Le secret ayant été très bien gardé, tout le monde a été surpris, mais le plus surpris de tous – désagréablement, j’imagine – aura été Jean-Pierre Bemba : il a été arrêté à Bruxelles le samedi 24 mai au soir, en exécution d’une demande (tenue secrète) de la Cour pénale internationale (CPI).
24 mai 2008. Retenez cette date : pour cette justice internationale encore balbutiante et en phase de recherche, c’est un tournant.
Avec l’arrestation de ce « gros poisson » qu’est Jean-Pierre Bemba, la CPI s’affirme en face de tous : les politiques feront désormais plus attention à elle et ils lui accorderont une plus grande considération.
Mais le plus important est que les criminels de la politique tremblent à la perspective de se retrouver dans la situation où s’est mis Jean-Pierre Bemba. Et leurs émules, tentés de transgresser les lois de la guerre ou de fouler aux pieds les droits de l’homme, réfléchiront à deux fois avant de se laisser aller à leurs entreprises criminelles.

Jean-Pierre Bemba est un politicien africain qui a rêvé de devenir le président de son pays, la République démocratique du Congo (RDC), un des plus grands d’Afrique. Le tribalisme aidant, il n’a pas été loin de réaliser son ambition : en dépit d’une réputation sulfureuse et grâce à des moyens financiers aussi importants que d’origine douteuse, il a recueilli près de 40 % des voix, contre un peu moins de 60 % à Joseph Kabila, l’actuel président.

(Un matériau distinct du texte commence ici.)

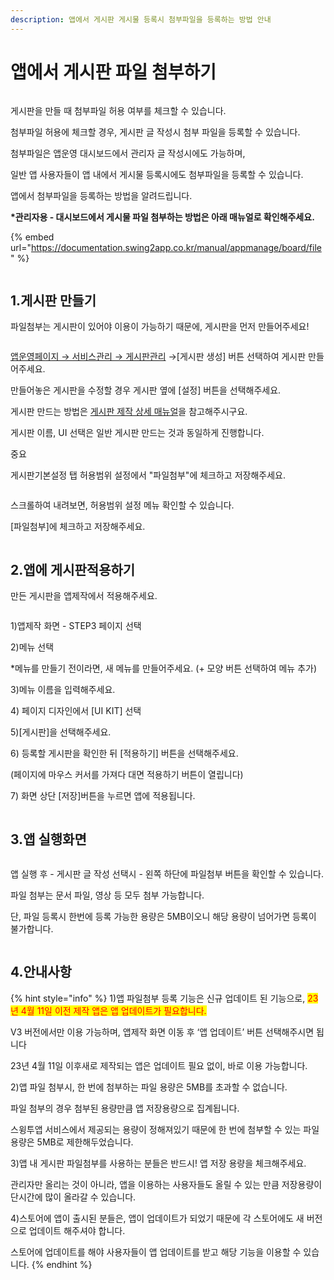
```yaml
---
description: 앱에서 게시판 게시물 등록시 첨부파일을 등록하는 방법 안내
---
```


# 앱에서 게시판 파일 첨부하기

<figure><img src="../../../.gitbook/assets/구분선 (6).PNG" alt=""><figcaption></figcaption></figure>

게시판을 만들 때 첨부파일 허용 여부를 체크할 수 있습니다.

첨부파일 허용에 체크할 경우, 게시판 글 작성시 첨부 파일을 등록할 수 있습니다.

첨부파일은 앱운영 대시보드에서 관리자 글 작성시에도 가능하며,

일반 앱 사용자들이 앱 내에서 게시물 등록시에도 첨부파일을 등록할 수 있습니다.

앱에서 첨부파일을 등록하는 방법을 알려드립니다.&#x20;



**\*관리자용 - 대시보드에서 게시물 파일 첨부하는 방법은 아래 매뉴얼로 확인해주세요.**

{% embed url="https://documentation.swing2app.co.kr/manual/appmanage/board/file" %}

<figure><img src="../../../.gitbook/assets/구분선 (6).PNG" alt=""><figcaption></figcaption></figure>

## 1.게시판 만들기

파일첨부는 게시판이 있어야 이용이 가능하기 때문에, 게시판을 먼저 만들어주세요!

<div align="left">

<figure><img src="../../../.gitbook/assets/게시물파일첨부3.png" alt=""><figcaption></figcaption></figure>

</div>

[앱운영페이지 → 서비스관리 → 게시판관리](http://www.swing2app.co.kr/view/board\_edit) →\[게시판 생성] 버튼 선택하여 게시판 만들어주세요.

만들어놓은 게시판을 수정할 경우 게시판 옆에 \[설정] 버튼을 선택해주세요.&#x20;

게시판 만드는 방법은 [게시판  제작 상세 매뉴얼](https://documentation.swing2app.co.kr/manual/appmanage/board/boardeditor)을 참고해주시구요.

게시판 이름, UI 선택은 일반 게시판 만드는 것과 동일하게 진행합니다.



중요

게시판기본설정 탭 허용범위 설정에서 "파일첨부"에 체크하고 저장해주세요.

<div align="left">

<figure><img src="../../../.gitbook/assets/20232318.png" alt=""><figcaption></figcaption></figure>

</div>

스크롤하여 내려보면, 허용범위 설정 메뉴 확인할 수 있습니다.

\[파일첨부]에 체크하고 저장해주세요.

<figure><img src="../../../.gitbook/assets/구분선 (6).PNG" alt=""><figcaption></figcaption></figure>

## 2.앱에 게시판적용하기

만든 게시판을 앱제작에서 적용해주세요.&#x20;

<figure><img src="../../../.gitbook/assets/spaces_msJj00k8mj8AcVpnn9Xs_uploads_UaAVsD8cpZYzGXQPVx48_게시판 (1).webp" alt=""><figcaption></figcaption></figure>

1\)앱제작 화면 - STEP3 페이지 선택

2\)메뉴 선택

\*메뉴를 만들기 전이라면, 새 메뉴를 만들어주세요. (+ 모양 버튼 선택하여 메뉴 추가)

3\)메뉴 이름을 입력해주세요.

4\) 페이지 디자인에서 \[UI KIT] 선택

5\)\[게시판]을 선택해주세요.&#x20;

6\) 등록할 게시판을 확인한 뒤 \[적용하기] 버튼을 선택해주세요.&#x20;

(페이지에 마우스 커서를 가져다 대면 적용하기 버튼이 열립니다)

7\) 화면 상단 \[저장]버튼을 누르면 앱에 적용됩니다.



<figure><img src="../../../.gitbook/assets/구분선 (6).PNG" alt=""><figcaption></figcaption></figure>

## 3.앱 실행화면

<div align="left">

<figure><img src="../../../.gitbook/assets/앱첨부파일8.png" alt=""><figcaption></figcaption></figure>

</div>

앱 실행 후 - 게시판 글 작성 선택시 - 왼쪽 하단에 파일첨부 버튼을 확인할 수 있습니다.

파일 첨부는 문서 파일, 영상 등 모두 첨부 가능합니다.&#x20;

단, 파일 등록시 한번에 등록 가능한 용량은 5MB이오니 해당 용량이 넘어가면 등록이 불가합니다.&#x20;

<figure><img src="../../../.gitbook/assets/구분선 (6).PNG" alt=""><figcaption></figcaption></figure>

## **4.안내사항**

{% hint style="info" %}
1\)앱 파일첨부 등록 기능은 신규 업데이트 된 기능으로, <mark style="color:red;">23년 4월 11일 이전 제작 앱은 앱 업데이트가 필요합니다.</mark>&#x20;

V3 버전에서만 이용 가능하며, 앱제작 화면 이동 후 ‘앱 업데이트’ 버튼 선택해주시면 됩니다

23년 4월 11일 이후새로 제작되는 앱은 업데이트 필요 없이, 바로 이용 가능합니다.&#x20;



2\)앱 파일 첨부시, 한 번에 첨부하는 파일 용량은 5MB를 초과할 수 없습니다.

파일 첨부의 경우 첨부된 용량만큼 앱 저장용량으로 집계됩니다.

스윙투앱 서비스에서 제공되는 용량이 정해져있기 때문에 한 번에 첨부할 수 있는 파일 용량은 5MB로 제한해두었습니다.



3\)앱 내 게시판 파일첨부를 사용하는 분들은 반드시! 앱 저장 용량을 체크해주세요.

관리자만 올리는 것이 아니라, 앱을 이용하는 사용자들도 올릴 수 있는 만큼 저장용량이 단시간에 많이 올라갈 수 있습니다.&#x20;



4\)스토어에 앱이 출시된 분들은, 앱이 업데이트가 되었기 때문에 각 스토어에도 새 버전으로 업데이트 해주셔야 합니다.

스토어에 업데이트를 해야 사용자들이 앱 업데이트를 받고 해당 기능을 이용할 수 있습니다.&#x20;
{% endhint %}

C’est donc un homme de poids qui est tombé dans les filets de cette CPI créée il y a dix ans mais qui n’a commencé à fonctionner qu’au début du siècle. Les crimes qu’on impute à cet homme, qui se voulait à la fois chef de guerre, agitateur politique et brasseur d’affaires, sont horribles ; sanctionner tous ceux qui portent la lourde responsabilité de tels actes sera salutaire.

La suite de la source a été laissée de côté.